Paula Hawkins worked as a journalist for fifteen years before turning to fiction. She is the author of two #1 New York Times bestselling novels, Into The Water and The Girl on The Train. An international #1 bestseller, The Girl on the Train has sold 23 million copies worldwide and has been adapted into a major motion picture. Her third thriller, A Slow Fire Burning, is out now in hardback. Paula was born in Zimbabwe and now splits her time between London and Edinburgh. She is a trustee for the Royal Literary Fund.

1. What book should every writer read?

On Writing, Stephen King’s writing guide-slash-memoir, is reassuring, unpretentious, genuinely helpful and funny, too. A Swim in a Pond in the Rain, George Saunders’ book about the writing of Chekhov, Tolstoy, Turgenev and Gogol, is a marvel for writers and readers alike: warm, engaging and illuminating on matters of craft.

2. What is the one thing you wish someone had told you before you started your writing career?

That nothing is wasted: that all the drafts and the discarded ideas and even the failed novels will teach you something and move you further forward. And perhaps also that, when success comes, it will feel undeserved, in much the same way abject failure did.

3. What is the best advice you’ve ever received about your writing?

Hilary Mantel once wrote that you should write “with the maximum uncertainty you can tolerate”, and that is what I endeavour to do.
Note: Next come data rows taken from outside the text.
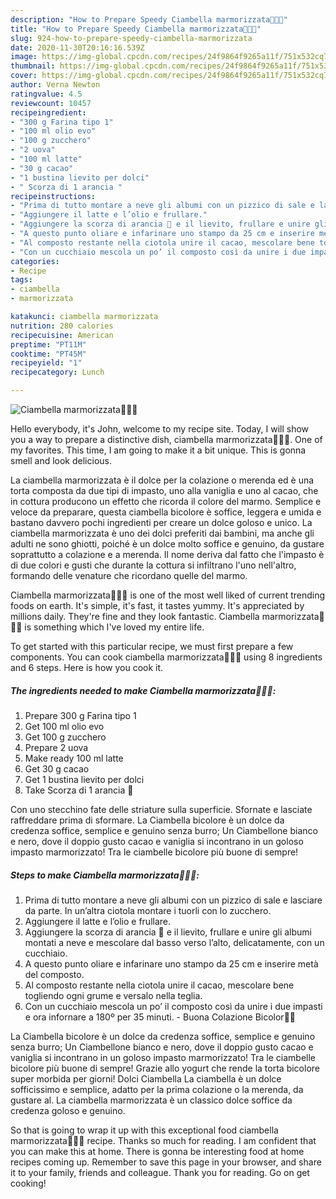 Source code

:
 ```yaml
---
description: "How to Prepare Speedy Ciambella marmorizzata🍩🍫🍊"
title: "How to Prepare Speedy Ciambella marmorizzata🍩🍫🍊"
slug: 924-how-to-prepare-speedy-ciambella-marmorizzata
date: 2020-11-30T20:16:16.539Z
image: https://img-global.cpcdn.com/recipes/24f9864f9265a11f/751x532cq70/ciambella-marmorizzata🍩🍫🍊-recipe-main-photo.jpg
thumbnail: https://img-global.cpcdn.com/recipes/24f9864f9265a11f/751x532cq70/ciambella-marmorizzata🍩🍫🍊-recipe-main-photo.jpg
cover: https://img-global.cpcdn.com/recipes/24f9864f9265a11f/751x532cq70/ciambella-marmorizzata🍩🍫🍊-recipe-main-photo.jpg
author: Verna Newton
ratingvalue: 4.5
reviewcount: 10457
recipeingredient:
- "300 g Farina tipo 1"
- "100 ml olio evo"
- "100 g zucchero"
- "2 uova"
- "100 ml latte"
- "30 g cacao"
- "1 bustina lievito per dolci"
- " Scorza di 1 arancia "
recipeinstructions:
- "Prima di tutto montare a neve gli albumi con un pizzico di sale e lasciare da parte. In un’altra ciotola montare i tuorli con lo zucchero."
- "Aggiungere il latte e l’olio e frullare."
- "Aggiungere la scorza di arancia 🍊 e il lievito, frullare e unire gli albumi montati a neve e mescolare dal basso verso l’alto, delicatamente, con un cucchiaio."
- "A questo punto oliare e infarinare uno stampo da 25 cm e inserire metà del composto."
- "Al composto restante nella ciotola unire il cacao, mescolare bene togliendo ogni grume e versalo nella teglia."
- "Con un cucchiaio mescola un po’ il composto così da unire i due impasti e ora infornare a 180º per 35 minuti. Buona Colazione Bicolor🤎🤍"
categories:
- Recipe
tags:
- ciambella
- marmorizzata

katakunci: ciambella marmorizzata 
nutrition: 280 calories
recipecuisine: American
preptime: "PT11M"
cooktime: "PT45M"
recipeyield: "1"
recipecategory: Lunch

---
```



![Ciambella marmorizzata🍩🍫🍊](https://img-global.cpcdn.com/recipes/24f9864f9265a11f/751x532cq70/ciambella-marmorizzata🍩🍫🍊-recipe-main-photo.jpg)

Hello everybody, it's John, welcome to my recipe site. Today, I will show you a way to prepare a distinctive dish, ciambella marmorizzata🍩🍫🍊. One of my favorites. This time, I am going to make it a bit unique. This is gonna smell and look delicious.

La ciambella marmorizzata è il dolce per la colazione o merenda ed è una torta composta da due tipi di impasto, uno alla vaniglia e uno al cacao, che in cottura producono un effetto che ricorda il colore del marmo. Semplice e veloce da preparare, questa ciambella bicolore è soffice, leggera e umida e bastano davvero pochi ingredienti per creare un dolce goloso e unico. La ciambella marmorizzata è uno dei dolci preferiti dai bambini, ma anche gli adulti ne sono ghiotti, poiché è un dolce molto soffice e genuino, da gustare soprattutto a colazione e a merenda. Il nome deriva dal fatto che l&#39;impasto è di due colori e gusti che durante la cottura si infiltrano l&#39;uno nell&#39;altro, formando delle venature che ricordano quelle del marmo.

Ciambella marmorizzata🍩🍫🍊 is one of the most well liked of current trending foods on earth. It's simple, it's fast, it tastes yummy. It's appreciated by millions daily. They're fine and they look fantastic. Ciambella marmorizzata🍩🍫🍊 is something which I've loved my entire life.


To get started with this particular recipe, we must first prepare a few components. You can cook ciambella marmorizzata🍩🍫🍊 using 8 ingredients and 6 steps. Here is how you cook it.

<!--inarticleads1-->

##### The ingredients needed to make Ciambella marmorizzata🍩🍫🍊:

1. Prepare 300 g Farina tipo 1
1. Get 100 ml olio evo
1. Get 100 g zucchero
1. Prepare 2 uova
1. Make ready 100 ml latte
1. Get 30 g cacao
1. Get 1 bustina lievito per dolci
1. Take  Scorza di 1 arancia 🍊


Con uno stecchino fate delle striature sulla superficie. Sfornate e lasciate raffreddare prima di sformare. La Ciambella bicolore è un dolce da credenza soffice, semplice e genuino senza burro; Un Ciambellone bianco e nero, dove il doppio gusto cacao e vaniglia si incontrano in un goloso impasto marmorizzato! Tra le ciambelle bicolore più buone di sempre! 

<!--inarticleads2-->

##### Steps to make Ciambella marmorizzata🍩🍫🍊:

1. Prima di tutto montare a neve gli albumi con un pizzico di sale e lasciare da parte. In un’altra ciotola montare i tuorli con lo zucchero.
1. Aggiungere il latte e l’olio e frullare.
1. Aggiungere la scorza di arancia 🍊 e il lievito, frullare e unire gli albumi montati a neve e mescolare dal basso verso l’alto, delicatamente, con un cucchiaio.
1. A questo punto oliare e infarinare uno stampo da 25 cm e inserire metà del composto.
1. Al composto restante nella ciotola unire il cacao, mescolare bene togliendo ogni grume e versalo nella teglia.
1. Con un cucchiaio mescola un po’ il composto così da unire i due impasti e ora infornare a 180º per 35 minuti. - Buona Colazione Bicolor🤎🤍


La Ciambella bicolore è un dolce da credenza soffice, semplice e genuino senza burro; Un Ciambellone bianco e nero, dove il doppio gusto cacao e vaniglia si incontrano in un goloso impasto marmorizzato! Tra le ciambelle bicolore più buone di sempre! Grazie allo yogurt che rende la torta bicolore super morbida per giorni! Dolci Ciambella La ciambella è un dolce sofficissimo e semplice, adatto per la prima colazione o la merenda, da gustare al. La ciambella marmorizzata è un classico dolce soffice da credenza goloso e genuino. 

So that is going to wrap it up with this exceptional food ciambella marmorizzata🍩🍫🍊 recipe. Thanks so much for reading. I am confident that you can make this at home. There is gonna be interesting food at home recipes coming up. Remember to save this page in your browser, and share it to your family, friends and colleague. Thank you for reading. Go on get cooking!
In life, I’m a planner – I can’t bear disorder, mess and uncertainty – but in my writing life, I’ve come to realise that meticulous planning is creatively stifling. To write into the (relative) unknown is discomfiting in all the right ways.

4. What is the most underestimated challenge about being a professional writer?

I’m well aware that this is not the greatest challenge facing the majority of authors, but personally, I don’t enjoy the pressure to be online. Understandably, publishers expect writers to have a social media presence, but I find it increasingly difficult to use in interesting or innovative ways while simultaneously avoiding what seems to be the inevitable (political and/or personal) negativity.

5. What was the proudest moment of your writing career?

The press response to my second novel was bruising, so I was delighted by the positive reviews for A Slow Fire Burning. Anything remotely approaching critical acclaim is precious to me.

6. What is your typical writing day like?

I get up and get out – for a walk, a run, or to the gym – and then I’ll sit down at my desk with a coffee. I usually write until early afternoon, after that I’ll read and catch up on admin. I sometimes have a later burst of activity, and will write for another hour or two, but my best work is invariably done first thing.